Ministro Jorge Mussi - Tenho dito assim, que com o Código de Defesa do Consumidor, com o Estatuto do Idoso, com o Dano Moral, as pessoas cada vez mais têm procurado a Justiça. E isso é muito bom porque é um exercício de cidadania. Segundo dados atuais do CNJ, tramitam no Brasil, hoje, 86 milhões de processos. Para cada 2,5 brasileiros há um processo. Mas o Judiciário não está preparado para dar essa resposta porque nós somos 15 ou 16 mil juízes no País inteiro. O Judiciário tem que ser repensado antes que seja tarde porque a Constituição Brasileira estimula a pluralidade de grau de jurisdição. Então, hoje em dia, uma sentença de um juiz é apenas um carimbo. É um “juízo de passagem”. Há uns 10 dias, o STF decidiu que não caberá mais o habeas corpus substitutivo. Só o habeas corpus nos termos da Constituição Federal. No Superior Tribunal de justiça, para cada ministro são distribuídos por mês 400 habeas corpus. Como não abre no sábado e domingo, para cada ministro são 20 por dia e os 20 com pedido de liminar. Então todos nós temos habeas corpus com mais de um ano e meio dois anos para julgar. Fora todos os outros processos que temos sob nossa responsabilidade. Imagina quem tem um irmão, um parente esperando uma decisão de habeas corpus de um ano e meio ou dois anos para ser analisado? Então não pode chegar nas cortes superiores crimes de um frasco de perfume, de uma caixa de cerveja. Isso tem que ser resolvido nos juizados especiais e terminar nos tribunais estaduais. E a sociedade não pode esperar. Isso passa pela redução no número de recursos, mais recursos humanos, especialização. Para se ter uma idéia, a Suprema Corte dos EUA julga por ano 70 processos. A Suprema Corte do Canadá julgou no ano passado 60 processos. Nós, no STJ, somos obrigados a julgar 1,2 mil por mês. Essa pluralidade de grau de jurisdição e de recursos faz com que a sociedade não tenha uma resposta em tempo razoável. É essa a proposta de debate que eu faço.

AMC – E também temos essa combinação de “cultura do litígio” e a própria negligência por parte do Estado, que acabam estimulando esse aumento de demanda...

Ministro Jorge Mussi - Essa questão da “cultura do litígio” passa pelas faculdades de Direito, que ensina aos seus alunos o “jus postulandi”, de querer resolver tudo na Justiça.

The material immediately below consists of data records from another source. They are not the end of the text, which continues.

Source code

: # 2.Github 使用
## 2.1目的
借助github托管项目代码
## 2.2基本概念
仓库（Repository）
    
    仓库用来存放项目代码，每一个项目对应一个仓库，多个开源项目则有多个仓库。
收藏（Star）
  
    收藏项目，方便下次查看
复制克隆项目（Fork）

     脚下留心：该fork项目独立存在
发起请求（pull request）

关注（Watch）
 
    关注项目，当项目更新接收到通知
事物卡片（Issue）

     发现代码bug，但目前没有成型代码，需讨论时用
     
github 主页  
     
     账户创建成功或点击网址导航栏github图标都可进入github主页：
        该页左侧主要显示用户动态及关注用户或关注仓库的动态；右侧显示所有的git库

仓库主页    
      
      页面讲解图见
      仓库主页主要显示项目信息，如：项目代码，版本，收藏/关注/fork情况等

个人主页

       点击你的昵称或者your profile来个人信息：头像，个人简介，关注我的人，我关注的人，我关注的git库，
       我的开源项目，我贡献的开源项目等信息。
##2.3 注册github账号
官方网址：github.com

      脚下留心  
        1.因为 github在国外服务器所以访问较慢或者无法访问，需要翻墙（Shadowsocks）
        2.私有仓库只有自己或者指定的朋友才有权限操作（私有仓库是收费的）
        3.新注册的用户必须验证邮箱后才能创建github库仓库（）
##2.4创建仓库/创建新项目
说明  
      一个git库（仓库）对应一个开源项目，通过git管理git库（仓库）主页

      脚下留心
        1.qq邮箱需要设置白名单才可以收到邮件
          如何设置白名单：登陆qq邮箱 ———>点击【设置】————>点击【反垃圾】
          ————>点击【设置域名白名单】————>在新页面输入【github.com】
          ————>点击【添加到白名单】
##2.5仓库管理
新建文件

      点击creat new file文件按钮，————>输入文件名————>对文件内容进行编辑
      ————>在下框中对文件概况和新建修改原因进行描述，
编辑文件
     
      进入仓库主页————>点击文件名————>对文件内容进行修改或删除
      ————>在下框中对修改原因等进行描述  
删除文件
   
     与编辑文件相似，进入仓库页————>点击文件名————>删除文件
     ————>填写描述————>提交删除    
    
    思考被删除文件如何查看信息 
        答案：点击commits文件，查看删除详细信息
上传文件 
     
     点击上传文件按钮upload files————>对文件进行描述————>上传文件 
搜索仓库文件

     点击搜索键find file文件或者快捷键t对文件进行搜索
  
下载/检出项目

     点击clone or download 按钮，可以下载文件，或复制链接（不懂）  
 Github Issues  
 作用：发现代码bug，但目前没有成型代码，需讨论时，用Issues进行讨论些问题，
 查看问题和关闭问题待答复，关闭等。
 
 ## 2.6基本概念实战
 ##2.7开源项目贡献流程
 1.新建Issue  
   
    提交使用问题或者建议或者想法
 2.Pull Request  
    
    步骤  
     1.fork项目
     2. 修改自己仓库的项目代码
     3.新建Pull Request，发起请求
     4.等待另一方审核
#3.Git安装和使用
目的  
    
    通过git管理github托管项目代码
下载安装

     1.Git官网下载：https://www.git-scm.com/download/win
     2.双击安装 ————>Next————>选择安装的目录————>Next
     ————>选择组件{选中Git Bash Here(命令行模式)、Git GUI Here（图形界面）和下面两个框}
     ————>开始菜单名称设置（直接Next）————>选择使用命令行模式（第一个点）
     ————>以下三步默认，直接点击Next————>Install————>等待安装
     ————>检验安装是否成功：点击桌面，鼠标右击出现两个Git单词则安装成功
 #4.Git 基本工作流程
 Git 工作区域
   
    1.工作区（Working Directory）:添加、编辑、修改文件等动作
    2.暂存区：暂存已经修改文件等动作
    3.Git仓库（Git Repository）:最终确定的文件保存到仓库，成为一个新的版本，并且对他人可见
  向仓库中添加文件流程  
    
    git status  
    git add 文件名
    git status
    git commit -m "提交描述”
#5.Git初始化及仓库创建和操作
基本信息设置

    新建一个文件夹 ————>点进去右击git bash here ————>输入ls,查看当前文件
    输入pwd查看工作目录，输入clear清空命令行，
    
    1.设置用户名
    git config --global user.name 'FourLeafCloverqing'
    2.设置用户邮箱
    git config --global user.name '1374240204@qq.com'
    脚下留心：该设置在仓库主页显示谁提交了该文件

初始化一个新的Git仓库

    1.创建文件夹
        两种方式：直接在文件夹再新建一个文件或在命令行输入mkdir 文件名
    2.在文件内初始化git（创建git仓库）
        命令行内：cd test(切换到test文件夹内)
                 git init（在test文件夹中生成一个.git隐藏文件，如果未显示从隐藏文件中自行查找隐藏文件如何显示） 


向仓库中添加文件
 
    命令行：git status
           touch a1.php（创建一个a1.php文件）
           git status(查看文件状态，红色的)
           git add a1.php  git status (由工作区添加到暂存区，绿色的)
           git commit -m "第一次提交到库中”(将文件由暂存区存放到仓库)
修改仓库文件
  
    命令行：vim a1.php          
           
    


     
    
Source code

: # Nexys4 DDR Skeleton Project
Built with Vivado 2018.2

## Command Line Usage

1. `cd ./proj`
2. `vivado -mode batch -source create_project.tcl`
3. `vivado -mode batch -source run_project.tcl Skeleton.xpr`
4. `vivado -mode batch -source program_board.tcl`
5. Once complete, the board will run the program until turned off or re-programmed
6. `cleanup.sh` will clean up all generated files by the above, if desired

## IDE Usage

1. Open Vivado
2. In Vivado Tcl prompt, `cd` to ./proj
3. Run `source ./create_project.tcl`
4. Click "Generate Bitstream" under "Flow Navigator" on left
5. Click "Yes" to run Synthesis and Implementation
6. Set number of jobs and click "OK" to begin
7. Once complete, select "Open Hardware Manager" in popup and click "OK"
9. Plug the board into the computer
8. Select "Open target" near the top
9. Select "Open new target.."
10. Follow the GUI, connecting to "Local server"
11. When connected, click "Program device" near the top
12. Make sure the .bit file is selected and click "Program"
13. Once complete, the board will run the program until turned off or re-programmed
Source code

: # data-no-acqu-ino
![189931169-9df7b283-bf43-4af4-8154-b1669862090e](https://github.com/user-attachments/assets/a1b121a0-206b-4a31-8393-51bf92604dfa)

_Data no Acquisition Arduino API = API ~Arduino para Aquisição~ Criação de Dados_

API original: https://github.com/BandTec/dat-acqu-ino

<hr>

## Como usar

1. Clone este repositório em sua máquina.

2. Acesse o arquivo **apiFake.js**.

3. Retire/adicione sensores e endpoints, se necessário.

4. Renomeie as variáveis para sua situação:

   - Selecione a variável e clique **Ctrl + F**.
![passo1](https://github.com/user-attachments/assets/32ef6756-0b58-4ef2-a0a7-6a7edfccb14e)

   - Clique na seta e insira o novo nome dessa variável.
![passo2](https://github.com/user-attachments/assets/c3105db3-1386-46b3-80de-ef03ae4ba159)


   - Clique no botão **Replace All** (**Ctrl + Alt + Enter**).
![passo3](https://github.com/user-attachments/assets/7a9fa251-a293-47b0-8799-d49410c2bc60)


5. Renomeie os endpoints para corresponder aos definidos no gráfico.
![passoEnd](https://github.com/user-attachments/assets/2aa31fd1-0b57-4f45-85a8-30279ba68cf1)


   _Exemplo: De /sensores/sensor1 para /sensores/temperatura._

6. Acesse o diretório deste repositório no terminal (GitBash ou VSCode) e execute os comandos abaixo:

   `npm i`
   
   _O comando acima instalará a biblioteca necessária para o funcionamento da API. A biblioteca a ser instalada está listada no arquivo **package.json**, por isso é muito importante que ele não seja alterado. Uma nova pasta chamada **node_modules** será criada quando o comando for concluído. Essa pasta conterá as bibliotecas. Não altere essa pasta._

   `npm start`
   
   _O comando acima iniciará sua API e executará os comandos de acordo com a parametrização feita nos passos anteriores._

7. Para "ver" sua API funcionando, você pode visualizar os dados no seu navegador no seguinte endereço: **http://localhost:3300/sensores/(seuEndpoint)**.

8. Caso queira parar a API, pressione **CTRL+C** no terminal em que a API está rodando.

Na Espanha, o juiz está proibido de despachar uma petição inicial se antes não tiver um carimbo atestando que aquele caso passou primeiro por uma tentativa de conciliação. Um empresário que tenha uma causa de R$ 4 milhões, R$ 5 milhões, se ele tiver que esperar 10 anos por uma decisão, ele quebra. Então as pessoas estão procurando alternativas porque a prestação jurisdicional está muito demorada. E isso é preocupante, quando o Brasil, que já se tornou uma potência emergente, se firma cada vez mais, precisa dar não só a pessoa física, mas de igual modo à pessoa jurídica, também segurança jurídica.

AMC – E também tem o uso predatório da Justiça, ou seja, pessoas que se valem do Judiciário para protelar o cumprimento de uma decisão, de uma obrigação...

Exatamente, uma pessoa que está disposta a inadimplir prefere litigar porque o tempo, neste caso, conspira a seu favor.